*** Information supplied ***
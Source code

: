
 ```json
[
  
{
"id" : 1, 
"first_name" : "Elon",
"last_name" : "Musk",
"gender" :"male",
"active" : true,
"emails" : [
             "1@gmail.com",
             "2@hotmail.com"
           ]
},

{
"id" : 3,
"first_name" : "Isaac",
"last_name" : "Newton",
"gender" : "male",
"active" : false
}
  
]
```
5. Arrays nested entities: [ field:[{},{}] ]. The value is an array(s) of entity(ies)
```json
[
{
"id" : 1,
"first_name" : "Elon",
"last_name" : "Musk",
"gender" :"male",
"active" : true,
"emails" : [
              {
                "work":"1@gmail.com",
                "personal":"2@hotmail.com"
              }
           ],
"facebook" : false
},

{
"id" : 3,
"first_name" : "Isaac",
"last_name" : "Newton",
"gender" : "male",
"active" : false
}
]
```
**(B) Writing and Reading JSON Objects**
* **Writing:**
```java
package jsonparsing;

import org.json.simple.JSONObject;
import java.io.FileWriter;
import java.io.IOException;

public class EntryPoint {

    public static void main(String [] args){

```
*** End of Information supplied ***
*** Information supplied ***
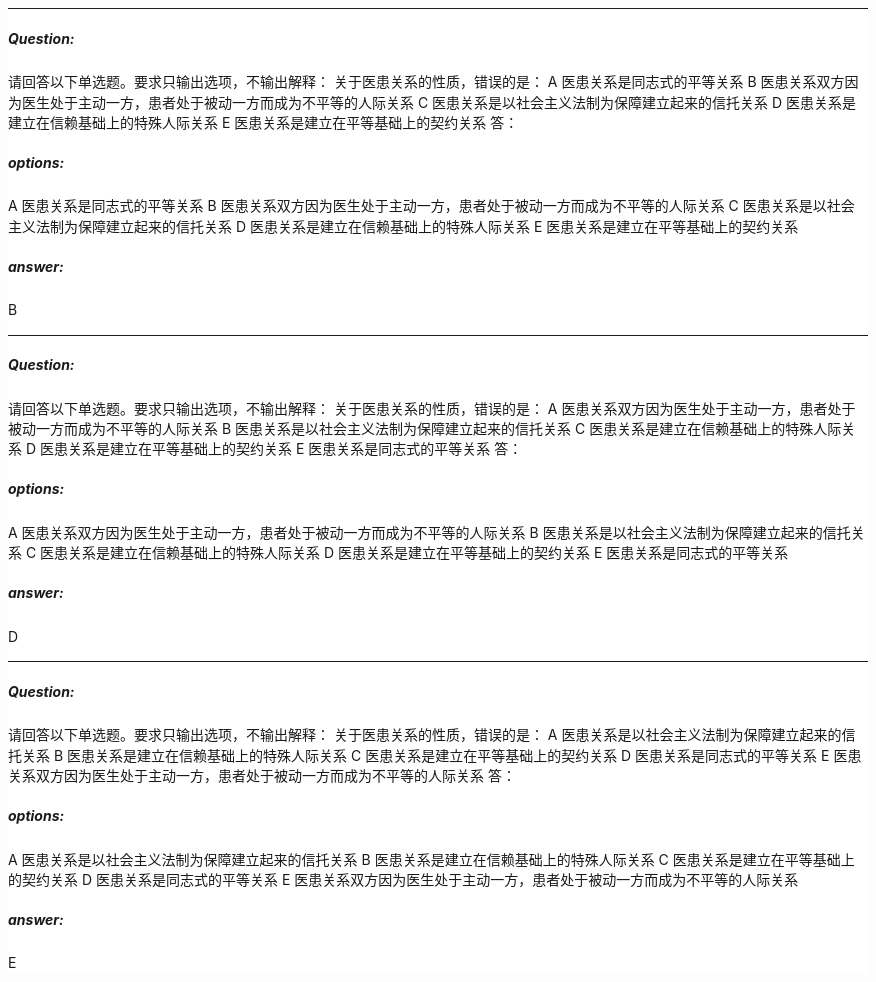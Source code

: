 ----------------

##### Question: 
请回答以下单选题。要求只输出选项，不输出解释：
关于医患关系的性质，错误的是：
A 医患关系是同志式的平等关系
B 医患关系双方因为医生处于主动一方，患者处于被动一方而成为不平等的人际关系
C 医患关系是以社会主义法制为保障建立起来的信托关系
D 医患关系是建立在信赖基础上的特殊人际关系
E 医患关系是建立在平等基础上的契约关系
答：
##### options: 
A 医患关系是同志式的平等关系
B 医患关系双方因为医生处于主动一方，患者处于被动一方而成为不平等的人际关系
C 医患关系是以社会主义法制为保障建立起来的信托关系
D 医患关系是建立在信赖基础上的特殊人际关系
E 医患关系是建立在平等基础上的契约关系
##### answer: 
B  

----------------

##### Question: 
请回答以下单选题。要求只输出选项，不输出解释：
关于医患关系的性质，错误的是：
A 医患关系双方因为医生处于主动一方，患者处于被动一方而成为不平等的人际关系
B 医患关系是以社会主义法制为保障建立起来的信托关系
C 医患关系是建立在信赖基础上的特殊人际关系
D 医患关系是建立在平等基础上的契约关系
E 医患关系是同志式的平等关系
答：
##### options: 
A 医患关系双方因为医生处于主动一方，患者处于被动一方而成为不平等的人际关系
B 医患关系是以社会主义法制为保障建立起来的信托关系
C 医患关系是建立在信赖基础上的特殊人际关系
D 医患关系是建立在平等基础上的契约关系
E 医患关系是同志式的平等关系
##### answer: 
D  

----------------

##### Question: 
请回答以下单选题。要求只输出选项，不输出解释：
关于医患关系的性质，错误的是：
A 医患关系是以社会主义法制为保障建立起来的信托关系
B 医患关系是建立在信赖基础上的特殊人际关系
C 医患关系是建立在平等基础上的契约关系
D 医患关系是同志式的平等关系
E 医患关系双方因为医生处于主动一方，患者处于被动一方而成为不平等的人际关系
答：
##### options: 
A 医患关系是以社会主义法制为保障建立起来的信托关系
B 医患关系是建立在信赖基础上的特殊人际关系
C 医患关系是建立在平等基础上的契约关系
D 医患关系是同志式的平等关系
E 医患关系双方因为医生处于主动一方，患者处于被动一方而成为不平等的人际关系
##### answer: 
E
*** End of Information supplied ***
*** Information supplied ***
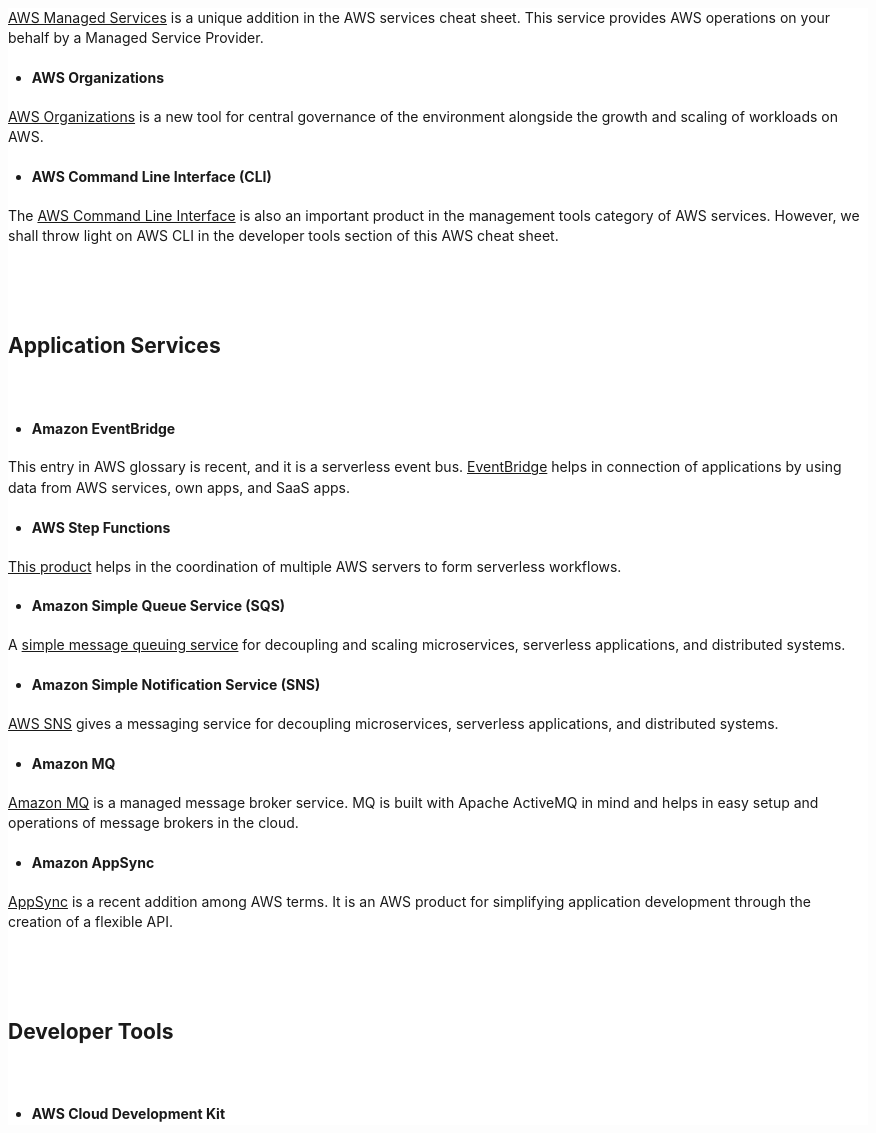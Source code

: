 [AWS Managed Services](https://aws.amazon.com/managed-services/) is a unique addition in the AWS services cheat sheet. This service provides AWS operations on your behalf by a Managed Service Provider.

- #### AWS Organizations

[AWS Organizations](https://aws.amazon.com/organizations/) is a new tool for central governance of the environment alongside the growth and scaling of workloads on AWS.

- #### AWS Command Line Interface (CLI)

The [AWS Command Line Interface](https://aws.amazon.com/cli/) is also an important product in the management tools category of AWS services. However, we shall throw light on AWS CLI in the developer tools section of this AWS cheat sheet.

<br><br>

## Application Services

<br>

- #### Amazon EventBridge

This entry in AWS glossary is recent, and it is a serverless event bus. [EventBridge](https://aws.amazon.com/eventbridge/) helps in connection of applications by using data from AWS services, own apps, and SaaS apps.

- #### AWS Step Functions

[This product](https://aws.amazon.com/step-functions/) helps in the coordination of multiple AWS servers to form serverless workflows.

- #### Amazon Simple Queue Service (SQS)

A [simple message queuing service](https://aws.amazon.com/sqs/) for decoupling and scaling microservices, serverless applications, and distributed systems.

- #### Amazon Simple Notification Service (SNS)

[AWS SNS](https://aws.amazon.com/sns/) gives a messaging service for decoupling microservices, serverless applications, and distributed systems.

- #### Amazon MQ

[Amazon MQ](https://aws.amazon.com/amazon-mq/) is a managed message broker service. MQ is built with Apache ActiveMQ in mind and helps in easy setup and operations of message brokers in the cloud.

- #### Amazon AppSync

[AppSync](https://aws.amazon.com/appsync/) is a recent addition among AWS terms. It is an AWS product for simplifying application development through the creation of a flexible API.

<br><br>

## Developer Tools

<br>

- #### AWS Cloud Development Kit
*** End of Information supplied ***
# Directions for this task
Read the entries and select each line where the word "recent" is found.

# Result
This entry in AWS glossary is recent, and it is a serverless event bus. [EventBridge](https://aws.amazon.com/eventbridge/) helps in connection of applications by using data from AWS services, own apps, and SaaS apps.
[AppSync](https://aws.amazon.com/appsync/) is a recent addition among AWS terms. It is an AWS product for simplifying application development through the creation of a flexible API.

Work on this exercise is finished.